The Mortgage Bankers Association, Housing Policy Council, National Association of REALTORS, and American Bankers Association agreed that a 40-year loan modification should be a permanent fixture in the administration’s loss mitigation handbook, implying that it would benefit FHA borrowers as well as the administration.
The FHA has yet to announce when the 40-year loan modification option will be added to its servicing and loss mitigation guide. The new rule, first announced in early April, would amend FHA borrowers’ payback conditions, allowing lenders to recast a borrower’s entire unpaid loan for another 120 months. The Department of Housing and Urban Development claimed that the option might save several thousand borrowers from foreclosure each year.
According to the agency, borrowers will have more sustainable monthly payments if the recast mortgage is extended from 360 to 480 months. In addition, according to the proposed rule, a lower monthly payment will assist homeowners in bringing their mortgage current, avoiding impending re-default, and, eventually, keeping their homes.

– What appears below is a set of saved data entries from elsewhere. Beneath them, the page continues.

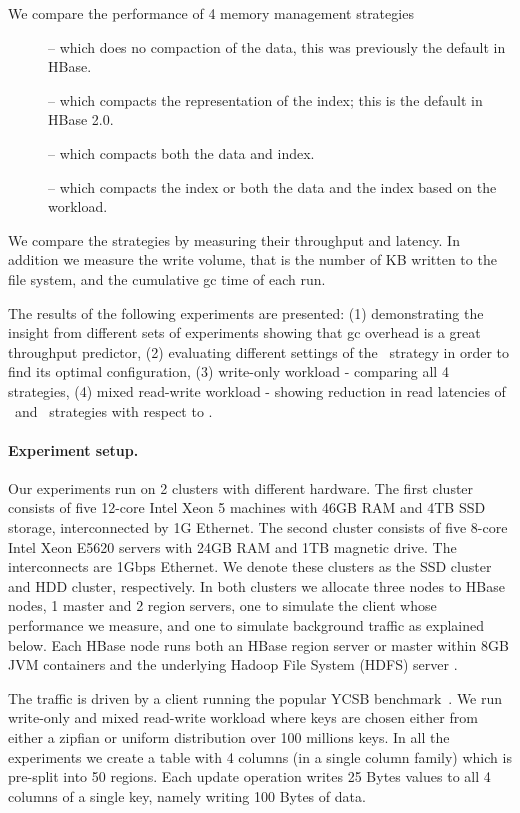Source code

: We compare the performance of 4 memory management strategies 
\begin{description}
\item[\none] -- which does no compaction of the data, this was previously the default in HBase.
\item[\basic] -- which compacts the representation of the index; this is the default in HBase 2.0.
\item[\eager] -- which compacts both the data and index.
\item[\magic] -- which compacts the index or both the data and the index based on the workload.
\end{description}

We compare the strategies by measuring their throughput and latency. In addition we measure the write volume, that is the number of KB written to the file system, and the cumulative gc time of each run.

The results of the following experiments are presented:
(1) demonstrating the insight from different sets of experiments showing that gc overhead is a great throughput predictor,
(2) evaluating different settings of the \basic\ strategy in order to find its optimal configuration,
(3) write-only workload - comparing all 4 strategies,
(4) mixed read-write workload - showing reduction in read latencies of \basic\ and \magic\ strategies with respect to \none.

\paragraph{Experiment setup.}

Our experiments run on 2 clusters with different hardware. 
The first cluster consists of five 12-core Intel Xeon 5 machines with 46GB RAM and 4TB 
SSD storage, interconnected by 1G Ethernet. 
The second cluster consists of five 8-core 
Intel Xeon E5620 servers with 24GB RAM and 1TB magnetic drive. The interconnects  are 1Gbps Ethernet. 
We denote these clusters as the SSD cluster and HDD cluster, respectively.
In both clusters we allocate three nodes to HBase nodes, 1 master and 2 region servers, one to simulate the client whose performance we measure, and one to simulate background traffic
as explained below. Each HBase node runs both an HBase region server or master within 8GB JVM containers and the underlying 
Hadoop File System (HDFS) server . 

The traffic is driven by a client running the popular YCSB benchmark~\cite{Cooper}. 
We run write-only and mixed read-write workload where keys are chosen either from either a zipfian or uniform distribution over 100 millions keys.
In all the experiments we create a table with 4 columns (in a single column family) which is pre-split into 50 regions. 
Each update operation writes 25 Bytes values to all 4 columns of a single key, namely writing 100 Bytes of data.


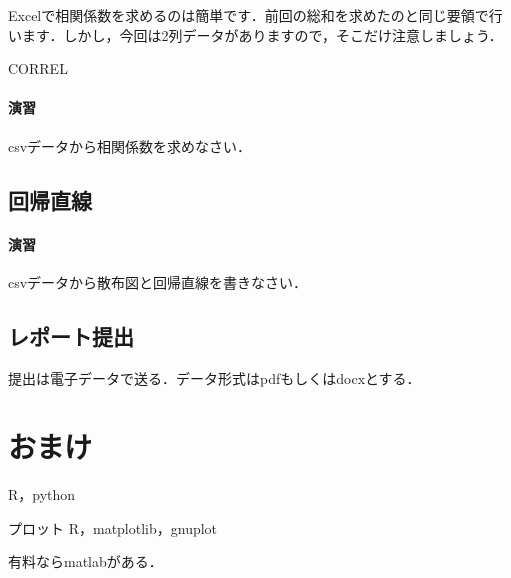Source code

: \documentclass[12pt, a4j]{jreport}
\begin{document}
Excelで相関係数を求めるのは簡単です．前回の総和を求めたのと同じ要領で行います．しかし，今回は2列データがありますので，そこだけ注意しましょう．

CORREL

\paragraph{演習}
csvデータから相関係数を求めなさい．

\subsection{回帰直線}



\paragraph{演習}

csvデータから散布図と回帰直線を書きなさい．

\subsection{レポート提出}

提出は電子データで送る．データ形式はpdfもしくはdocxとする．


\section{おまけ}
R，python

プロット
R，matplotlib，gnuplot


有料ならmatlabがある．
\end{document}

The FHA incorporated the 40-year loan modification to its COVID-19 loss mitigation waterfall a few weeks after the government issued its proposed regulation. As a result, only borrowers who the pandemic has been financially impacted can utilize the loss mitigation option right now, and it can only be used in conjunction with a partial claim.
Making the 40-year loan modification permanent, according to the MBA and HPC in their latest letter to the FHA, will provide more certainty in the secondary market, but additional clarification is needed. To read more, click here.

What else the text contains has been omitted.